STORED DATA Block Start

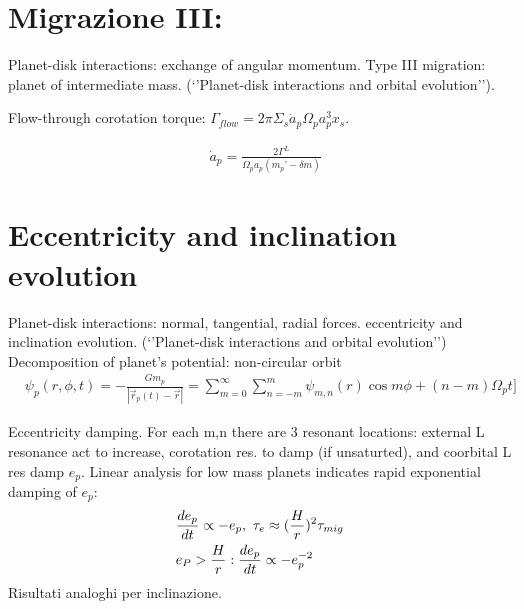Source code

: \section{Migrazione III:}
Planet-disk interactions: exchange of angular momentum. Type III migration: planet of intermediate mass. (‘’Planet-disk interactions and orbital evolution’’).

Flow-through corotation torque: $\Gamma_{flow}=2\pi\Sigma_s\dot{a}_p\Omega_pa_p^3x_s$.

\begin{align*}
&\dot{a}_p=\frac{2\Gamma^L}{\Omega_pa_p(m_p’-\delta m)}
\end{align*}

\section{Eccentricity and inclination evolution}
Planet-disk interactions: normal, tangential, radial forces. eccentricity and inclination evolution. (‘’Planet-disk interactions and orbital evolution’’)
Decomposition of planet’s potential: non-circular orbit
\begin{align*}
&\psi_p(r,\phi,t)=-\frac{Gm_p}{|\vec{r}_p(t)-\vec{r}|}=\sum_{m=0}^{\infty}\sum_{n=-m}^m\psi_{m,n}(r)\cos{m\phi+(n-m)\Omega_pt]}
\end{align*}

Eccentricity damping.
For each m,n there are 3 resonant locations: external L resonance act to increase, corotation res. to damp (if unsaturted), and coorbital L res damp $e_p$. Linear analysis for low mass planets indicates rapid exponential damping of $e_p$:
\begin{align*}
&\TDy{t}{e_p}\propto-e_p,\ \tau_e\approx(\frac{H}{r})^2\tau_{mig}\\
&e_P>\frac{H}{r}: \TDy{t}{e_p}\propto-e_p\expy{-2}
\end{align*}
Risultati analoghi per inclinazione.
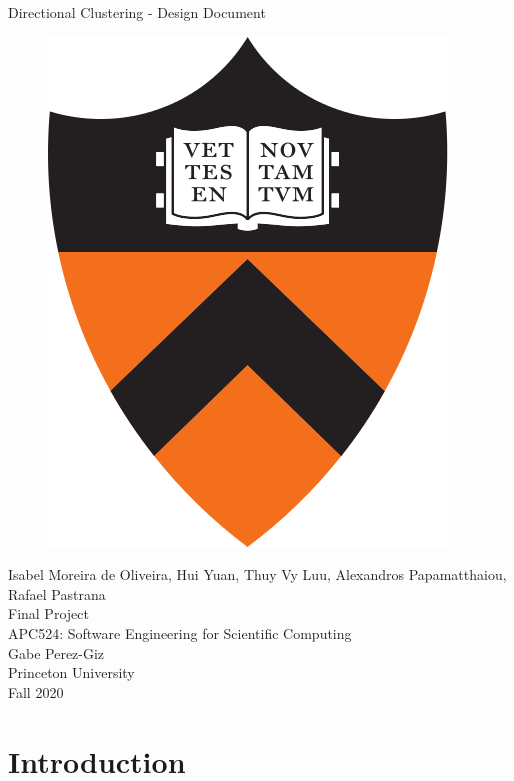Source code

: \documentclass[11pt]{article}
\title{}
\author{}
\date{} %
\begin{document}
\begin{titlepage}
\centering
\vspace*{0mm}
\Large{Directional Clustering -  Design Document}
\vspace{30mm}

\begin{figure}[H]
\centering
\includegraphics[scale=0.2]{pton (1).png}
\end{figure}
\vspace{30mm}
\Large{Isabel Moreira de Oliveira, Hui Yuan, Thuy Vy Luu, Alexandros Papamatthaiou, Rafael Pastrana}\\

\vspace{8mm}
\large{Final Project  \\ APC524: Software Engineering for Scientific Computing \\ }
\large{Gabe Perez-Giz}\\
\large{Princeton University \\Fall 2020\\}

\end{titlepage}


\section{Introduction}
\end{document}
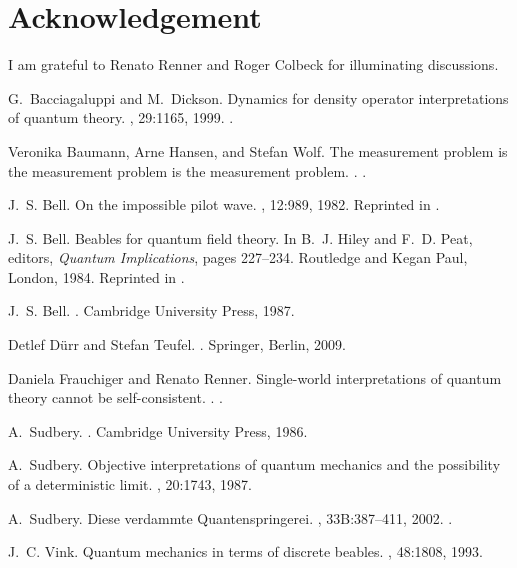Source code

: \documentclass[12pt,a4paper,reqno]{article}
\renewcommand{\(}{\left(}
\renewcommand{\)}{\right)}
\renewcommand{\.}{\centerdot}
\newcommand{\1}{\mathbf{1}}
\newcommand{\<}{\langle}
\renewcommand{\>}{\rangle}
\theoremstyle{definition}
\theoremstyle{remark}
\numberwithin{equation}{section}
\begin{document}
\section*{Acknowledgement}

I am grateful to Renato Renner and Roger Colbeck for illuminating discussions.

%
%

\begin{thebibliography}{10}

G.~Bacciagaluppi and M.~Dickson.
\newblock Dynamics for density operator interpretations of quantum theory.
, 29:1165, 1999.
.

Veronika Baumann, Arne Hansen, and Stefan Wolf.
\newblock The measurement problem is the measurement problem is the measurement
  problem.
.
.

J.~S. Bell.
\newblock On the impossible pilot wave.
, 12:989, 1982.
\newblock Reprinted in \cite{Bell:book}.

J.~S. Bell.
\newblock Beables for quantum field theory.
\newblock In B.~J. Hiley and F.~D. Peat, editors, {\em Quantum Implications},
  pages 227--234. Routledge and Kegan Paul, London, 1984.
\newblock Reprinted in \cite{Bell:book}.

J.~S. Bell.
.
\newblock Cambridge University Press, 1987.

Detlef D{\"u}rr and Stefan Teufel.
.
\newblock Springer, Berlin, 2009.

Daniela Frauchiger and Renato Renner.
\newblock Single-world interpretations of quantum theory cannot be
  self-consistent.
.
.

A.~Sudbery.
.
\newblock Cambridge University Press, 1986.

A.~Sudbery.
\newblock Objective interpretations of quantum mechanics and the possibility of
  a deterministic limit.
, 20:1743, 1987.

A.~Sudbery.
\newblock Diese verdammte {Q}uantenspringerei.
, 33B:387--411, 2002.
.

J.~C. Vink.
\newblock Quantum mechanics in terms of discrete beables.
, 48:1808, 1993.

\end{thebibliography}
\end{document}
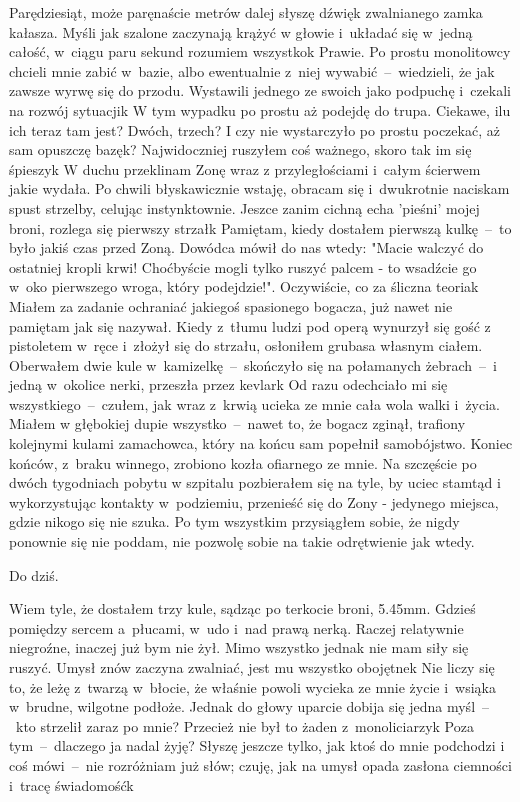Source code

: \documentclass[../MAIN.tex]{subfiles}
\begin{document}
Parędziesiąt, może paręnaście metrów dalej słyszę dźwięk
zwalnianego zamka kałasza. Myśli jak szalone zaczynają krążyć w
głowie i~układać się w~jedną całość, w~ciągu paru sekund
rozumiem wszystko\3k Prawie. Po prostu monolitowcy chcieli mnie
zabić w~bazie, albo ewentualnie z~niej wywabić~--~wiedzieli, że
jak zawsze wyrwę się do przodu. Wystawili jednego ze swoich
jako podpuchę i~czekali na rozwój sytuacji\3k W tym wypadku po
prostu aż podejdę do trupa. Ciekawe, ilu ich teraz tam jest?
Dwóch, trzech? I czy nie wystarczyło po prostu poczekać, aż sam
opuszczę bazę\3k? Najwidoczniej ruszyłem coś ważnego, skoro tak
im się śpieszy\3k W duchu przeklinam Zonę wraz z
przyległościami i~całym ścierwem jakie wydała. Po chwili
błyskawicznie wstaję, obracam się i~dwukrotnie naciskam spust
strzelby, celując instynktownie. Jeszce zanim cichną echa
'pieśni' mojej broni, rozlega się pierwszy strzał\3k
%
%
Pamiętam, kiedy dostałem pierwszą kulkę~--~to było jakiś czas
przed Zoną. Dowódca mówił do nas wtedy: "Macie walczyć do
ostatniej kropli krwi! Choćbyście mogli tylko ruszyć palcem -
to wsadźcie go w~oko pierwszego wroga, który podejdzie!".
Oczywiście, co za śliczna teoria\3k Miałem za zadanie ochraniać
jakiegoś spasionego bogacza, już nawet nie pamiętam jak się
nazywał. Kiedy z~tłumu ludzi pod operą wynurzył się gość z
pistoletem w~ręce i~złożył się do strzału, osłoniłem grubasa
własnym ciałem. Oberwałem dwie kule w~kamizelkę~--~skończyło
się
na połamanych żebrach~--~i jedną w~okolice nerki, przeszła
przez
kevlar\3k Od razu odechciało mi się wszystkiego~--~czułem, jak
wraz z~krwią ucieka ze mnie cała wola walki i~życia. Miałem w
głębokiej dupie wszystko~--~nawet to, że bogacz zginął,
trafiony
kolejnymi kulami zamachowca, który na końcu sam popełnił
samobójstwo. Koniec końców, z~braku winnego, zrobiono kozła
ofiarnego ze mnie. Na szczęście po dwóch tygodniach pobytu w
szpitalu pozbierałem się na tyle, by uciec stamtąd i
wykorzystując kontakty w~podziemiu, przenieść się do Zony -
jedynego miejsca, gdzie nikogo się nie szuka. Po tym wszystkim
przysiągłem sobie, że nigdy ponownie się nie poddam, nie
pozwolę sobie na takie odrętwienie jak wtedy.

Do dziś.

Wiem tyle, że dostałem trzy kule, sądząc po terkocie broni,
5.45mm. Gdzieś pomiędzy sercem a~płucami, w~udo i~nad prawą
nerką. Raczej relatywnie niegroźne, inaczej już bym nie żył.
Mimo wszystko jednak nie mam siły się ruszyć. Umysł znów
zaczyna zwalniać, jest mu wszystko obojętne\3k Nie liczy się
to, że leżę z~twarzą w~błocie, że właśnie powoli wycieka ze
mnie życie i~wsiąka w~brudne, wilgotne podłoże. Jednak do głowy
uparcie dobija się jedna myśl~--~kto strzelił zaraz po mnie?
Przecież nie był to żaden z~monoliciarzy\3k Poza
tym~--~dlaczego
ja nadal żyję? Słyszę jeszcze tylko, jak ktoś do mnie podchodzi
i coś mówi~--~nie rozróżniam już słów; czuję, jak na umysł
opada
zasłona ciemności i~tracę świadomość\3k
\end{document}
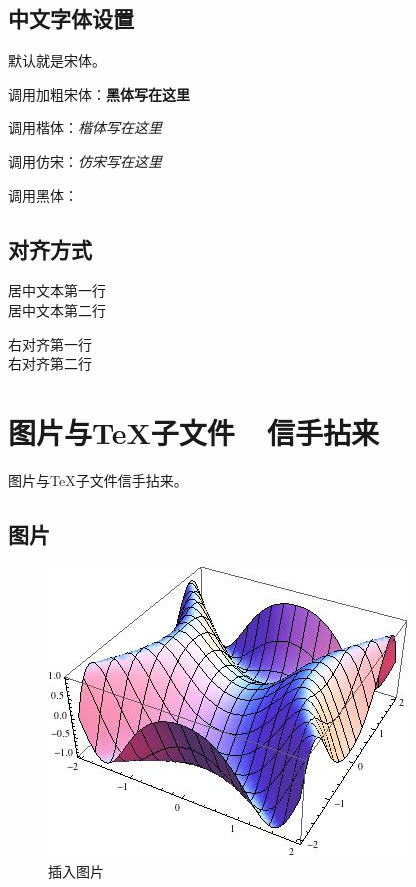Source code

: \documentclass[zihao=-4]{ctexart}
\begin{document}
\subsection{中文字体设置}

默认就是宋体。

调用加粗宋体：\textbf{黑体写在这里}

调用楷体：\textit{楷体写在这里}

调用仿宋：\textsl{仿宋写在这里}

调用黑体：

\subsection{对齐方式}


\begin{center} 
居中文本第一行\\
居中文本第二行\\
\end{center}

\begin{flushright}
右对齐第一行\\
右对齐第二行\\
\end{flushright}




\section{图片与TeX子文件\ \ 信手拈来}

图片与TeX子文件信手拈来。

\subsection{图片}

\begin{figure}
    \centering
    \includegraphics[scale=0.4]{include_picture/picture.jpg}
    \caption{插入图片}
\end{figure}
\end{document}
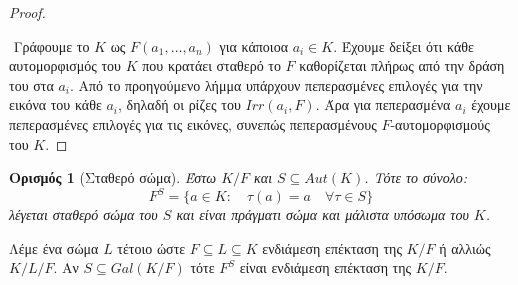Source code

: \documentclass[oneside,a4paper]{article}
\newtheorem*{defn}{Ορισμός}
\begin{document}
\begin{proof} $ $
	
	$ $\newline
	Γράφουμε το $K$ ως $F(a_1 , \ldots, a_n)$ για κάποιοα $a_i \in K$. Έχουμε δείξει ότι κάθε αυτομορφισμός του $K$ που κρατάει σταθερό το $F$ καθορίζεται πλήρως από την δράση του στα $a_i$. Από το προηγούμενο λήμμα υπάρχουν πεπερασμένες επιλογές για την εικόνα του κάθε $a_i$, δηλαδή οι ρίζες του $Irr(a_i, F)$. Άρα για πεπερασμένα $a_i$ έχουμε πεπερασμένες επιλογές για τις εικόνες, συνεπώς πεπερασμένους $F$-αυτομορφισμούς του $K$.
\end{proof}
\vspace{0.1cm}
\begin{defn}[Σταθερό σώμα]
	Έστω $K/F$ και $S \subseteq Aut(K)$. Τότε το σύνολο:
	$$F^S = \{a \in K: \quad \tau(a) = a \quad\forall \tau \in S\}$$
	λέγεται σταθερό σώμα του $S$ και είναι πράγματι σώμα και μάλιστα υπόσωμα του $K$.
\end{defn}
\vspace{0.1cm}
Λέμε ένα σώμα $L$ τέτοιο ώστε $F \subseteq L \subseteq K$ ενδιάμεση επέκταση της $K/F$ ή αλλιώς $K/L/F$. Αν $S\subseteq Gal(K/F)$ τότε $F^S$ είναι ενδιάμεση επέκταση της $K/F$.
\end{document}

STORED DATA Block End

• _YOUR GOAL_:
Using the data above, return the lines from the one holding "zaczyna zwalniać, jest" through the one holding "K: \quad \tau(a)" exactly, but not the pictures.

• _TASK SOLUTION_:
zaczyna zwalniać, jest mu wszystko obojętne\3k Nie liczy się
to, że leżę z~twarzą w~błocie, że właśnie powoli wycieka ze
mnie życie i~wsiąka w~brudne, wilgotne podłoże. Jednak do głowy
uparcie dobija się jedna myśl~--~kto strzelił zaraz po mnie?
Przecież nie był to żaden z~monoliciarzy\3k Poza
tym~--~dlaczego
ja nadal żyję? Słyszę jeszcze tylko, jak ktoś do mnie podchodzi
i coś mówi~--~nie rozróżniam już słów; czuję, jak na umysł
opada
zasłona ciemności i~tracę świadomość\3k
\end{document}
Source code

: \documentclass[zihao=-4]{ctexart}
\begin{document}
\subsection{中文字体设置}

默认就是宋体。

调用加粗宋体：\textbf{黑体写在这里}

调用楷体：\textit{楷体写在这里}

调用仿宋：\textsl{仿宋写在这里}

调用黑体：

\subsection{对齐方式}


\begin{center} 
居中文本第一行\\
居中文本第二行\\
\end{center}

\begin{flushright}
右对齐第一行\\
右对齐第二行\\
\end{flushright}




\section{图片与TeX子文件\ \ 信手拈来}

图片与TeX子文件信手拈来。

\subsection{图片}

\begin{figure}
    \centering
    \includegraphics[scale=0.4]{include_picture/picture.jpg}
    \caption{插入图片}
\end{figure}
\end{document}
Source code

: \documentclass[oneside,a4paper]{article}
\newtheorem*{defn}{Ορισμός}
\begin{document}
\begin{proof} $ $
	
	$ $\newline
	Γράφουμε το $K$ ως $F(a_1 , \ldots, a_n)$ για κάποιοα $a_i \in K$. Έχουμε δείξει ότι κάθε αυτομορφισμός του $K$ που κρατάει σταθερό το $F$ καθορίζεται πλήρως από την δράση του στα $a_i$. Από το προηγούμενο λήμμα υπάρχουν πεπερασμένες επιλογές για την εικόνα του κάθε $a_i$, δηλαδή οι ρίζες του $Irr(a_i, F)$. Άρα για πεπερασμένα $a_i$ έχουμε πεπερασμένες επιλογές για τις εικόνες, συνεπώς πεπερασμένους $F$-αυτομορφισμούς του $K$.
\end{proof}
\vspace{0.1cm}
\begin{defn}[Σταθερό σώμα]
	Έστω $K/F$ και $S \subseteq Aut(K)$. Τότε το σύνολο:
	$$F^S = \{a \in K: \quad \tau(a) = a \quad\forall \tau \in S\}$$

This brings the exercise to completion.